** YOUR TASK **
Transcribe all the data below exactly, leaving its pictures out.

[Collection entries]
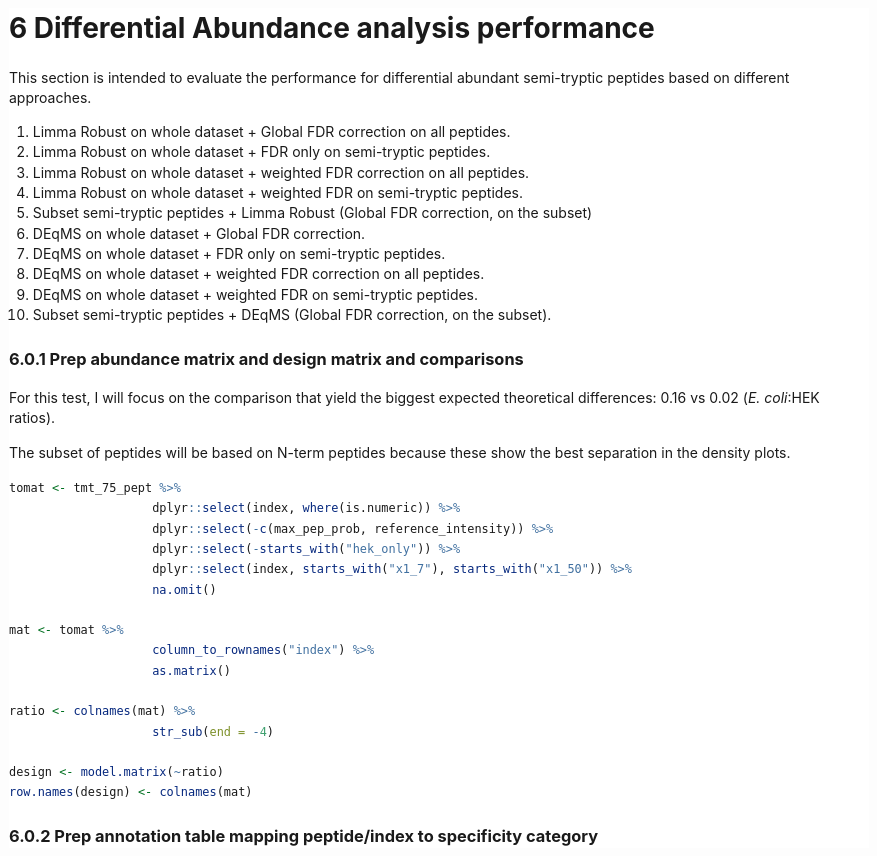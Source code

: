 # 6 Differential Abundance analysis performance

This section is intended to evaluate the performance for differential
abundant semi-tryptic peptides based on different approaches.

1.  Limma Robust on whole dataset + Global FDR correction on all
    peptides.
2.  Limma Robust on whole dataset + FDR only on semi-tryptic peptides.
3.  Limma Robust on whole dataset + weighted FDR correction on all
    peptides.
4.  Limma Robust on whole dataset + weighted FDR on semi-tryptic
    peptides.
5.  Subset semi-tryptic peptides + Limma Robust (Global FDR correction,
    on the subset)
6.  DEqMS on whole dataset + Global FDR correction.
7.  DEqMS on whole dataset + FDR only on semi-tryptic peptides.
8.  DEqMS on whole dataset + weighted FDR correction on all peptides.
9.  DEqMS on whole dataset + weighted FDR on semi-tryptic peptides.
10. Subset semi-tryptic peptides + DEqMS (Global FDR correction, on the
    subset).

### 6.0.1 Prep abundance matrix and design matrix and comparisons

For this test, I will focus on the comparison that yield the biggest
expected theoretical differences: 0.16 vs 0.02 (*E. coli*:HEK ratios).

The subset of peptides will be based on N-term peptides because these
show the best separation in the density plots.

``` r
tomat <- tmt_75_pept %>%
                    dplyr::select(index, where(is.numeric)) %>%
                    dplyr::select(-c(max_pep_prob, reference_intensity)) %>%
                    dplyr::select(-starts_with("hek_only")) %>%
                    dplyr::select(index, starts_with("x1_7"), starts_with("x1_50")) %>% 
                    na.omit()

mat <- tomat %>%
                    column_to_rownames("index") %>%
                    as.matrix()

ratio <- colnames(mat) %>%
                    str_sub(end = -4)

design <- model.matrix(~ratio)
row.names(design) <- colnames(mat)
```

### 6.0.2 Prep annotation table mapping peptide/index to specificity category
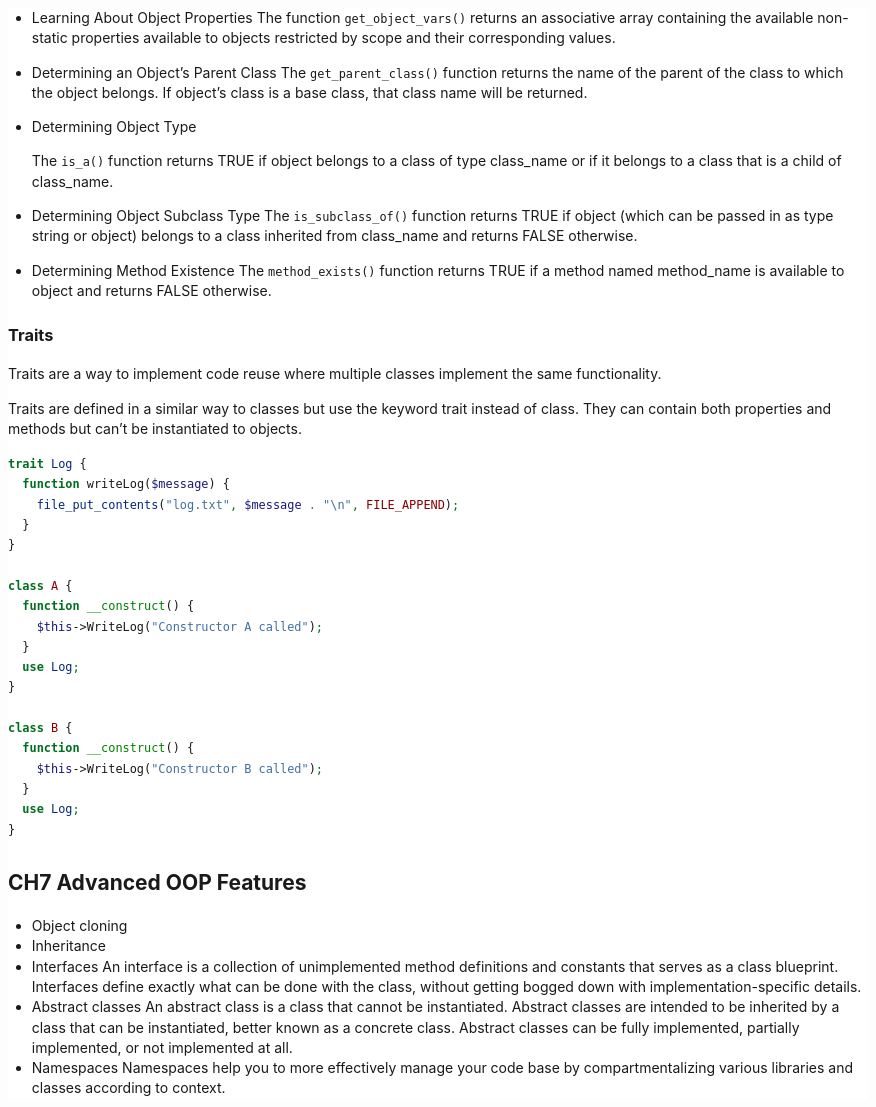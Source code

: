 - Learning About Object Properties
  The function `get_object_vars()` returns an associative array containing the available non-static properties available to objects restricted by scope and their corresponding values.

- Determining an Object’s Parent Class
  The `get_parent_class()` function returns the name of the parent of the class to which the object belongs. If object’s class is a base class, that class name will be returned.

- Determining Object Type

  The `is_a()` function returns TRUE if object belongs to a class of type class_name or if it belongs to a class that is a child of class_name.
  
- Determining Object Subclass Type
  The `is_subclass_of()` function returns TRUE if object (which can be passed in as type string or object) belongs to a class inherited from class_name and returns FALSE otherwise.

- Determining Method Existence
  The `method_exists()` function returns TRUE if a method named method_name is available to object and returns FALSE otherwise.

### Traits

Traits are a way to implement code reuse where multiple classes implement the
same functionality.

Traits are defined in a similar way to classes but use the keyword trait instead
of class. They can contain both properties and methods but can’t be instantiated to objects.

```php
trait Log {
  function writeLog($message) {
    file_put_contents("log.txt", $message . "\n", FILE_APPEND);
  } 
}

class A {
  function __construct() {
    $this->WriteLog("Constructor A called"); 
  }
  use Log; 
}

class B {
  function __construct() {
    $this->WriteLog("Constructor B called"); 
  }
  use Log; 
}
```

## CH7 Advanced OOP Features

- Object cloning
- Inheritance
- Interfaces
  An interface is a collection of unimplemented method definitions and constants that serves as a class blueprint. Interfaces define exactly what can be done with the class, without getting bogged down with implementation-specific details. 
- Abstract classes
  An abstract class is a class that cannot be instantiated. Abstract classes are intended to be inherited by a class that can be instantiated, better known as a concrete class. Abstract classes can be fully implemented, partially implemented, or not implemented at all.
- Namespaces
  Namespaces help you to more effectively manage your code base by compartmentalizing various libraries and classes according to context.
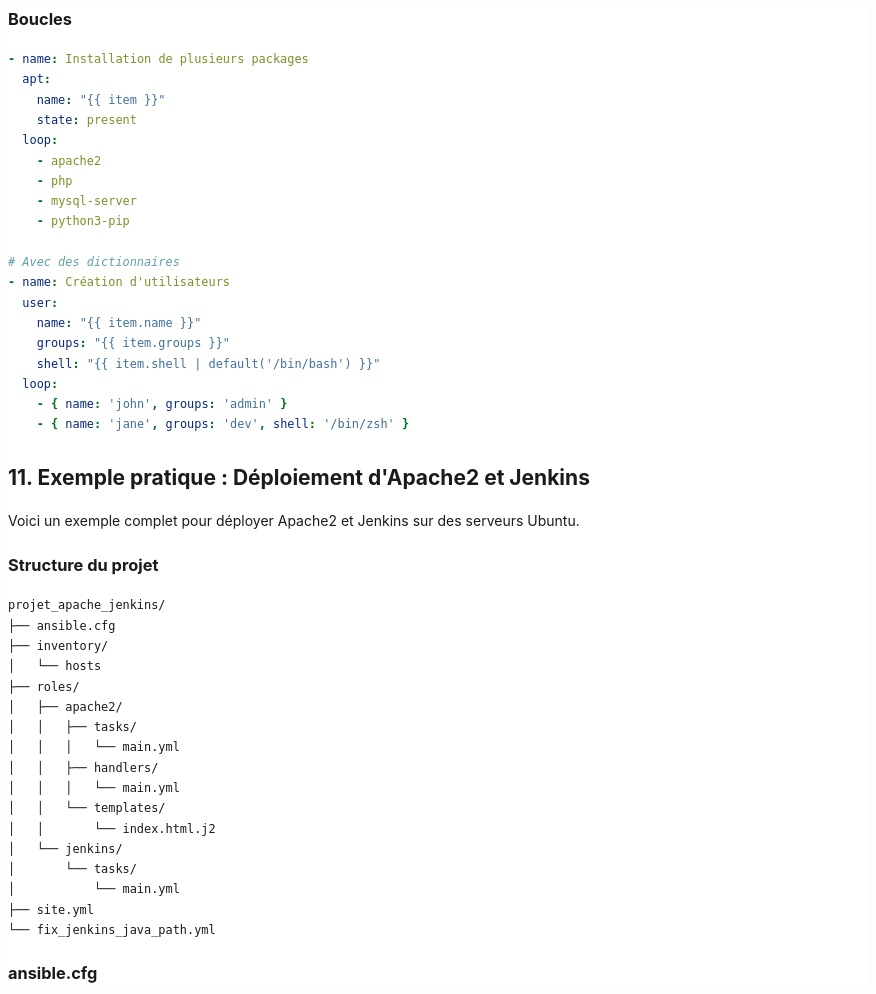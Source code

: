 ### Boucles

```yaml
- name: Installation de plusieurs packages
  apt:
    name: "{{ item }}"
    state: present
  loop:
    - apache2
    - php
    - mysql-server
    - python3-pip

# Avec des dictionnaires
- name: Création d'utilisateurs
  user:
    name: "{{ item.name }}"
    groups: "{{ item.groups }}"
    shell: "{{ item.shell | default('/bin/bash') }}"
  loop:
    - { name: 'john', groups: 'admin' }
    - { name: 'jane', groups: 'dev', shell: '/bin/zsh' }
```

## 11. Exemple pratique : Déploiement d'Apache2 et Jenkins

Voici un exemple complet pour déployer Apache2 et Jenkins sur des serveurs Ubuntu.

### Structure du projet

```
projet_apache_jenkins/
├── ansible.cfg
├── inventory/
│   └── hosts
├── roles/
│   ├── apache2/
│   │   ├── tasks/
│   │   │   └── main.yml
│   │   ├── handlers/
│   │   │   └── main.yml
│   │   └── templates/
│   │       └── index.html.j2
│   └── jenkins/
│       └── tasks/
│           └── main.yml
├── site.yml
└── fix_jenkins_java_path.yml
```

### ansible.cfg
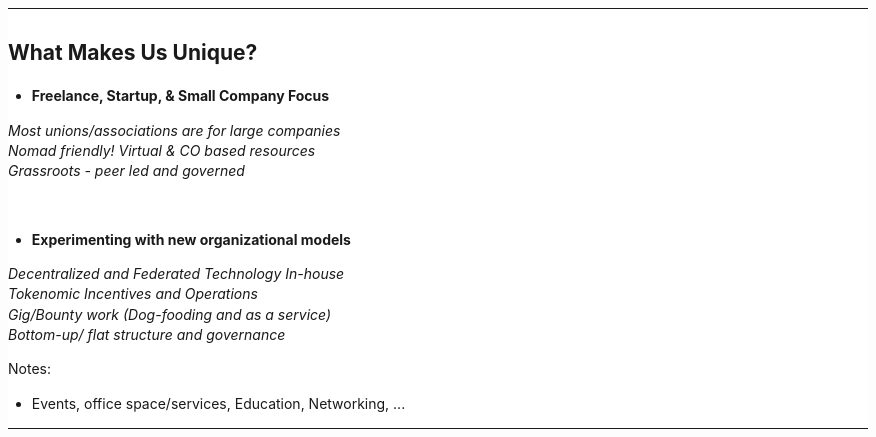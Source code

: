 </widget-text>

</widget-column>
</widget-columns>

---

## What Makes Us Unique?

<widget-columns>
<widget-column>

<widget-text center>

<a href="https://cryptorado.org" target="_blank"><widget-img style="height: 350px" src="/assets/img/shared/logo/cryptorado_colored.png"/></a>

</widget-text>

</widget-column>
<widget-column>

- **Freelance, Startup, & Small Company Focus**

_Most unions/associations are for large companies_
<br>
_Nomad friendly! Virtual & CO based resources_
<br>
_Grassroots - peer led and governed_

<br>

- **Experimenting with new organizational models**

_Decentralized and Federated Technology In-house_
<br>
_Tokenomic Incentives and Operations_
<br>
_Gig/Bounty work (Dog-fooding and as a service)_
<br>
_Bottom-up/ flat structure and governance_

<widget-text center>

</widget-text>

</widget-column>
</widget-columns>

Notes:

- Events, office space/services, Education, Networking, ...

---



<widget-img style="object-fit: cover; border-radius: 2%; height: 650px; width: 600px" src="/assets/img/shared/want-you.png"/>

** EXERCISE RESULT **
Source code

: # 6 Differential Abundance analysis performance

This section is intended to evaluate the performance for differential
abundant semi-tryptic peptides based on different approaches.

1.  Limma Robust on whole dataset + Global FDR correction on all
    peptides.
2.  Limma Robust on whole dataset + FDR only on semi-tryptic peptides.
3.  Limma Robust on whole dataset + weighted FDR correction on all
    peptides.
4.  Limma Robust on whole dataset + weighted FDR on semi-tryptic
    peptides.
5.  Subset semi-tryptic peptides + Limma Robust (Global FDR correction,
    on the subset)
6.  DEqMS on whole dataset + Global FDR correction.
7.  DEqMS on whole dataset + FDR only on semi-tryptic peptides.
8.  DEqMS on whole dataset + weighted FDR correction on all peptides.
9.  DEqMS on whole dataset + weighted FDR on semi-tryptic peptides.
10. Subset semi-tryptic peptides + DEqMS (Global FDR correction, on the
    subset).

### 6.0.1 Prep abundance matrix and design matrix and comparisons

For this test, I will focus on the comparison that yield the biggest
expected theoretical differences: 0.16 vs 0.02 (*E. coli*:HEK ratios).

The subset of peptides will be based on N-term peptides because these
show the best separation in the density plots.

``` r
tomat <- tmt_75_pept %>%
                    dplyr::select(index, where(is.numeric)) %>%
                    dplyr::select(-c(max_pep_prob, reference_intensity)) %>%
                    dplyr::select(-starts_with("hek_only")) %>%
                    dplyr::select(index, starts_with("x1_7"), starts_with("x1_50")) %>% 
                    na.omit()

mat <- tomat %>%
                    column_to_rownames("index") %>%
                    as.matrix()

ratio <- colnames(mat) %>%
                    str_sub(end = -4)

design <- model.matrix(~ratio)
row.names(design) <- colnames(mat)
```

### 6.0.2 Prep annotation table mapping peptide/index to specificity category
Source code

: - Learning About Object Properties
  The function `get_object_vars()` returns an associative array containing the available non-static properties available to objects restricted by scope and their corresponding values.

- Determining an Object’s Parent Class
  The `get_parent_class()` function returns the name of the parent of the class to which the object belongs. If object’s class is a base class, that class name will be returned.

- Determining Object Type

  The `is_a()` function returns TRUE if object belongs to a class of type class_name or if it belongs to a class that is a child of class_name.
  
- Determining Object Subclass Type
  The `is_subclass_of()` function returns TRUE if object (which can be passed in as type string or object) belongs to a class inherited from class_name and returns FALSE otherwise.

- Determining Method Existence
  The `method_exists()` function returns TRUE if a method named method_name is available to object and returns FALSE otherwise.

### Traits

Traits are a way to implement code reuse where multiple classes implement the
same functionality.

Traits are defined in a similar way to classes but use the keyword trait instead
of class. They can contain both properties and methods but can’t be instantiated to objects.

```php
trait Log {
  function writeLog($message) {
    file_put_contents("log.txt", $message . "\n", FILE_APPEND);
  } 
}

class A {
  function __construct() {
    $this->WriteLog("Constructor A called"); 
  }
  use Log; 
}

class B {
  function __construct() {
    $this->WriteLog("Constructor B called"); 
  }
  use Log; 
}
```

## CH7 Advanced OOP Features

- Object cloning
- Inheritance
- Interfaces
  An interface is a collection of unimplemented method definitions and constants that serves as a class blueprint. Interfaces define exactly what can be done with the class, without getting bogged down with implementation-specific details. 
- Abstract classes
  An abstract class is a class that cannot be instantiated. Abstract classes are intended to be inherited by a class that can be instantiated, better known as a concrete class. Abstract classes can be fully implemented, partially implemented, or not implemented at all.
- Namespaces
  Namespaces help you to more effectively manage your code base by compartmentalizing various libraries and classes according to context.
Source code

: ### Boucles

```yaml
- name: Installation de plusieurs packages
  apt:
    name: "{{ item }}"
    state: present
  loop:
    - apache2
    - php
    - mysql-server
    - python3-pip

# Avec des dictionnaires
- name: Création d'utilisateurs
  user:
    name: "{{ item.name }}"
    groups: "{{ item.groups }}"
    shell: "{{ item.shell | default('/bin/bash') }}"
  loop:
    - { name: 'john', groups: 'admin' }
    - { name: 'jane', groups: 'dev', shell: '/bin/zsh' }
```

## 11. Exemple pratique : Déploiement d'Apache2 et Jenkins

Voici un exemple complet pour déployer Apache2 et Jenkins sur des serveurs Ubuntu.

### Structure du projet

```
projet_apache_jenkins/
├── ansible.cfg
├── inventory/
│   └── hosts
├── roles/
│   ├── apache2/
│   │   ├── tasks/
│   │   │   └── main.yml
│   │   ├── handlers/
│   │   │   └── main.yml
│   │   └── templates/
│   │       └── index.html.j2
│   └── jenkins/
│       └── tasks/
│           └── main.yml
├── site.yml
└── fix_jenkins_java_path.yml
```

### ansible.cfg
Source code

: </widget-text>

</widget-column>
</widget-columns>

---

## What Makes Us Unique?

<widget-columns>
<widget-column>

<widget-text center>

<a href="https://cryptorado.org" target="_blank"><widget-img style="height: 350px" src="/assets/img/shared/logo/cryptorado_colored.png"/></a>

</widget-text>

</widget-column>
<widget-column>

- **Freelance, Startup, & Small Company Focus**

_Most unions/associations are for large companies_
<br>
_Nomad friendly! Virtual & CO based resources_
<br>
_Grassroots - peer led and governed_

<br>

- **Experimenting with new organizational models**

_Decentralized and Federated Technology In-house_
<br>
_Tokenomic Incentives and Operations_
<br>
_Gig/Bounty work (Dog-fooding and as a service)_
<br>
_Bottom-up/ flat structure and governance_

<widget-text center>

</widget-text>

</widget-column>
</widget-columns>

Notes:

- Events, office space/services, Education, Networking, ...

---



<widget-img style="object-fit: cover; border-radius: 2%; height: 650px; width: 600px" src="/assets/img/shared/want-you.png"/>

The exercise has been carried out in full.